**Aim of the task:** Make an exact copy of the lines below.

+++ Extracted entries +++

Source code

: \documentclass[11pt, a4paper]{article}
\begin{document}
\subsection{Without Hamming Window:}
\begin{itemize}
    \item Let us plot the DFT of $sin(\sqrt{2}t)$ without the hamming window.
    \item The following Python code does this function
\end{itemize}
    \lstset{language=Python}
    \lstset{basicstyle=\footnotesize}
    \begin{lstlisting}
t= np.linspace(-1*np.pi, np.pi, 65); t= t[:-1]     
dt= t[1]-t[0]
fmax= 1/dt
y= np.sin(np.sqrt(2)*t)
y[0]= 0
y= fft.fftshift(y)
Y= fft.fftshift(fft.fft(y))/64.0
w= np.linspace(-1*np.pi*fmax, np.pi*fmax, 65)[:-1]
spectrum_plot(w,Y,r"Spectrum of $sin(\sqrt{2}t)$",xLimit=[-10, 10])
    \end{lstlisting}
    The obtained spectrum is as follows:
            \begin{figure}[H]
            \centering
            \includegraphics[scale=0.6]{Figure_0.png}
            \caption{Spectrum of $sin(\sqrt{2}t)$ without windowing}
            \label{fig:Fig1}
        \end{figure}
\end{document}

+++

**Expected answer:**
Source code

: \documentclass[11pt, a4paper]{article}
\begin{document}
\subsection{Without Hamming Window:}
\begin{itemize}
    \item Let us plot the DFT of $sin(\sqrt{2}t)$ without the hamming window.
    \item The following Python code does this function
\end{itemize}
    \lstset{language=Python}
    \lstset{basicstyle=\footnotesize}
    \begin{lstlisting}
t= np.linspace(-1*np.pi, np.pi, 65); t= t[:-1]     
dt= t[1]-t[0]
fmax= 1/dt
y= np.sin(np.sqrt(2)*t)
y[0]= 0
y= fft.fftshift(y)
Y= fft.fftshift(fft.fft(y))/64.0
w= np.linspace(-1*np.pi*fmax, np.pi*fmax, 65)[:-1]
spectrum_plot(w,Y,r"Spectrum of $sin(\sqrt{2}t)$",xLimit=[-10, 10])
    \end{lstlisting}
    The obtained spectrum is as follows:
            \begin{figure}[H]
            \centering
            \includegraphics[scale=0.6]{Figure_0.png}
            \caption{Spectrum of $sin(\sqrt{2}t)$ without windowing}
            \label{fig:Fig1}
        \end{figure}
\end{document}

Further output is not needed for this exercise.